20. NOTICES. Any notice to PRECISION shall be sent to PRECISION PRODUCTS, LLC, 1400 Hugh Avenue, Louisville, Kentucky 40213. Any notice to Customer shall be sent to the address stated in the Order.
21. ENTIRE AGREEMENT. These terms and conditions, together with the Order and any other documents referenced herein, contains the complete agreement between the parties hereto and supersedes any prior understanding, agreements or representations by or between the parties, written or oral, which may have related to the subject matter hereof in any way. Any terms or conditions contained in quotes, purchase orders or other documents which are contrary or inconsistent with those contained in this agreement shall be of no force or effect. The terms and conditions set forth above contain all the representations, stipulations, warranties, agreements and understandings with respect to the subject matter of the agreement between the Customer and PRECISION, and its execution has not been induced by any representation, stipulation, warranty, agreement or understanding (including any course of prior dealings between the parties hereto) of any kind other than those set forth above.
22. MODIFICATION. No waiver, modification, or addition to these terms and conditions, or any assignment of Customer’s rights or obligations hereunder shall be valid or binding on PRECISION unless in writing and signed by an authorized PRECISION representative. Changes to the Work Order shall only be binding on PRECISION if a Change Order is signed by an authorized PRECISION representative.

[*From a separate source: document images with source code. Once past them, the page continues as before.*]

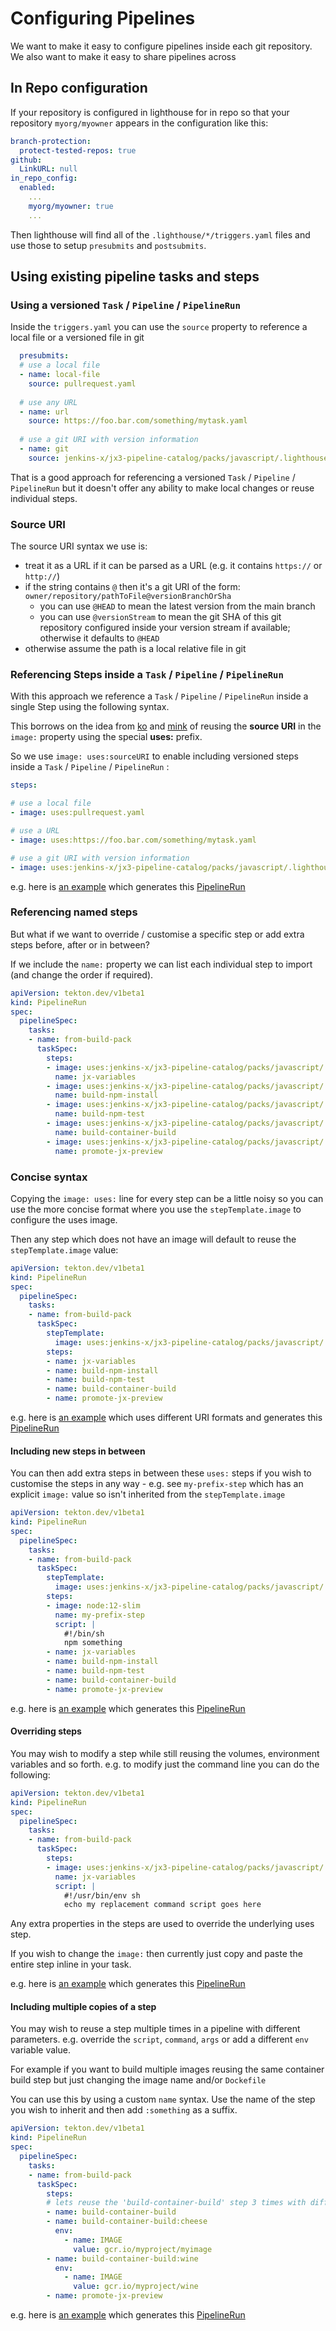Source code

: # Configuring Pipelines

We want to make it easy to configure pipelines inside each git repository. We also want to make it easy to share pipelines across 

## In Repo configuration

If your repository is configured in lighthouse for in repo so that your repository `myorg/myowner` appears in the configuration like this:


```yaml 
branch-protection:
  protect-tested-repos: true
github:
  LinkURL: null
in_repo_config:
  enabled:
    ...
    myorg/myowner: true
    ...
```

Then lighthouse will find all of the `.lighthouse/*/triggers.yaml` files and use those to setup `presubmits` and `postsubmits`.


## Using existing pipeline tasks and steps

### Using a versioned `Task` / `Pipeline` / `PipelineRun`

Inside the `triggers.yaml` you can use the `source` property to reference a local file or a versioned file in git

```yaml
  presubmits:
  # use a local file
  - name: local-file
    source: pullrequest.yaml
    
  # use any URL  
  - name: url
    source: https://foo.bar.com/something/mytask.yaml
   
  # use a git URI with version information  
  - name: git
    source: jenkins-x/jx3-pipeline-catalog/packs/javascript/.lighthouse/jenkins-x/pullrequest.yaml@v1.2.3
```

That is a good approach for referencing a versioned `Task` / `Pipeline` / `PipelineRun` but it doesn't offer any ability to make local changes or reuse individual steps.


### Source URI

The source URI syntax we use is:
        
* treat it as a URL if it can be parsed as a URL (e.g. it contains `https://` or `http://`)
* if the string contains `@` then it's a git URI of the form: `owner/repository/pathToFile@versionBranchOrSha`
  * you can use `@HEAD` to mean the latest version from the main branch
  * you can use `@versionStream` to mean the git SHA of this git repository configured inside your version stream if available; otherwise it defaults to `@HEAD`  
* otherwise assume the path is a local relative file in git


### Referencing Steps inside a `Task` / `Pipeline` / `PipelineRun`

With this approach we reference a `Task` / `Pipeline` / `PipelineRun` inside a single Step using the following syntax.

This borrows on the idea from [ko](https://github.com/google/ko) and [mink](https://github.com/mattmoor/mink) of reusing the **source URI** in the `image:` property using the special **uses:** prefix. 

So we use `image: uses:sourceURI` to enable including versioned steps inside a `Task` / `Pipeline` / `PipelineRun` :
     
```yaml 
steps:

# use a local file
- image: uses:pullrequest.yaml 

# use a URL 
- image: uses:https://foo.bar.com/something/mytask.yaml 

# use a git URI with version information
- image: uses:jenkins-x/jx3-pipeline-catalog/packs/javascript/.lighthouse/jenkins-x/pullrequest.yaml@v1.2.3
```

e.g. here is [an example](../pkg/triggerconfig/inrepo/test_data/load_pipelinerun/uses-all-steps/source.yaml#L8) which generates this [PipelineRun](../pkg/triggerconfig/inrepo/test_data/load_pipelinerun/uses-all-steps/expected.yaml#L154)

### Referencing named steps

But what if we want to override / customise a specific step or add extra steps before, after or in between?

If we include the `name:`  property we can list each individual step to import (and change the order if required).

```yaml 
apiVersion: tekton.dev/v1beta1
kind: PipelineRun
spec:
  pipelineSpec:
    tasks:
    - name: from-build-pack
      taskSpec:
        steps:
        - image: uses:jenkins-x/jx3-pipeline-catalog/packs/javascript/.lighthouse/jenkins-x/pullrequest.yaml@v1.2.3
          name: jx-variables
        - image: uses:jenkins-x/jx3-pipeline-catalog/packs/javascript/.lighthouse/jenkins-x/pullrequest.yaml@v1.2.3
          name: build-npm-install
        - image: uses:jenkins-x/jx3-pipeline-catalog/packs/javascript/.lighthouse/jenkins-x/pullrequest.yaml@v1.2.3
          name: build-npm-test
        - image: uses:jenkins-x/jx3-pipeline-catalog/packs/javascript/.lighthouse/jenkins-x/pullrequest.yaml@v1.2.3
          name: build-container-build
        - image: uses:jenkins-x/jx3-pipeline-catalog/packs/javascript/.lighthouse/jenkins-x/pullrequest.yaml@v1.2.3
          name: promote-jx-preview
```
        

### Concise syntax 

Copying the `image: uses:` line for every step can be a little noisy so you can use the more concise format where you use the `stepTemplate.image` to configure the uses image. 

Then any step which does not have an image will default to reuse the `stepTemplate.image` value:


```yaml 
apiVersion: tekton.dev/v1beta1
kind: PipelineRun
spec:
  pipelineSpec:
    tasks:
    - name: from-build-pack
      taskSpec:
        stepTemplate:
          image: uses:jenkins-x/jx3-pipeline-catalog/packs/javascript/.lighthouse/jenkins-x/pullrequest.yaml@v1.2.3
        steps:
        - name: jx-variables
        - name: build-npm-install
        - name: build-npm-test
        - name: build-container-build
        - name: promote-jx-preview
```


e.g. here is [an example](../pkg/triggerconfig/inrepo/test_data/load_pipelinerun/uses-steps/source.yaml#L8) which uses different URI formats and generates this [PipelineRun](../pkg/triggerconfig/inrepo/test_data/load_pipelinerun/uses-steps/expected.yaml#L154)


#### Including new steps in between

You can then add extra steps in between these `uses:` steps if you wish to customise the steps in any way - e.g. see `my-prefix-step` which has an explicit `image:` value so isn't inherited from the `stepTemplate.image`


```yaml 
apiVersion: tekton.dev/v1beta1
kind: PipelineRun
spec:
  pipelineSpec:
    tasks:
    - name: from-build-pack
      taskSpec:
        stepTemplate:
          image: uses:jenkins-x/jx3-pipeline-catalog/packs/javascript/.lighthouse/jenkins-x/pullrequest.yaml@v1.2.3
        steps:
        - image: node:12-slim
          name: my-prefix-step
          script: |
            #!/bin/sh
            npm something        
        - name: jx-variables
        - name: build-npm-install
        - name: build-npm-test
        - name: build-container-build
        - name: promote-jx-preview
```

e.g. here is [an example](../pkg/triggerconfig/inrepo/test_data/load_pipelinerun/uses-steps-add-custom/source.yaml#L8) which generates this [PipelineRun](../pkg/triggerconfig/inrepo/test_data/load_pipelinerun/uses-steps-add-custom/expected.yaml#L154)



#### Overriding steps

You may wish to modify a step while still reusing the volumes, environment variables and so forth. e.g. to modify just the command line you can do the following:

```yaml 
apiVersion: tekton.dev/v1beta1
kind: PipelineRun
spec:
  pipelineSpec:
    tasks:
    - name: from-build-pack
      taskSpec:
        steps:
        - image: uses:jenkins-x/jx3-pipeline-catalog/packs/javascript/.lighthouse/jenkins-x/pullrequest.yaml@v1.2.3
          name: jx-variables
          script: |
            #!/usr/bin/env sh
            echo my replacement command script goes here
```

Any extra properties in the steps are used to override the underlying uses step.

If you wish to change the `image:`  then currently just copy and paste the entire step inline in your task.

e.g. here is [an example](../pkg/triggerconfig/inrepo/test_data/load_pipelinerun/uses-steps-override/source.yaml#L8) which generates this [PipelineRun](../pkg/triggerconfig/inrepo/test_data/load_pipelinerun/uses-steps-override/expected.yaml#L154)


#### Including multiple copies of a step

You may wish to reuse a step multiple times in a pipeline with different parameters. e.g. override the `script`, `command`, `args` or add a different `env` variable value.

For example if you want to build multiple images reusing the same container build step but just changing the image name and/or `Dockefile`

You can use this by using a custom `name` syntax. Use the name of the step you wish to inherit and then add `:something` as a suffix.

```yaml 
apiVersion: tekton.dev/v1beta1
kind: PipelineRun
spec:
  pipelineSpec:
    tasks:
    - name: from-build-pack
      taskSpec:
        steps:
        # lets reuse the 'build-container-build' step 3 times with different values
        - name: build-container-build
        - name: build-container-build:cheese
          env:
            - name: IMAGE
              value: gcr.io/myproject/myimage
        - name: build-container-build:wine
          env:
            - name: IMAGE
              value: gcr.io/myproject/wine
        - name: promote-jx-preview
```

e.g. here is [an example](../pkg/triggerconfig/inrepo/test_data/load_pipelinerun/uses-steps-multiple-copies/source.yaml#L8) which generates this [PipelineRun](../pkg/triggerconfig/inrepo/test_data/load_pipelinerun/uses-steps-multiple-copies/expected.yaml#L154)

23. GENERAL. The agreement between the Customer and PRECISION and the subject matter connected with the performance thereof shall be construed in accordance with and governed by the laws of the Commonwealth of Kentucky, as if it were executed and performed entirely within Kentucky and shall be construed to be between merchants. Except as expressly provided to the contrary in writing, the provisions herein are between Customer and PRECISION and are for the benefit of the parties hereto and not for any other person. No waiver by PRECISION of any breach of any provision of these terms and conditions will constitute a waiver of any other breach. A party is not liable for failure to perform the party’s obligations hereunder if such failure is as a result of Acts of God (including flood, earthquake, or other natural disasters), war, invasion, act of foreign enemies, hostilities, civil war, rebellion, revolution, insurrection, military or usurped power or confiscation, terrorist activities, riots, government sanction, blockage, or embargo.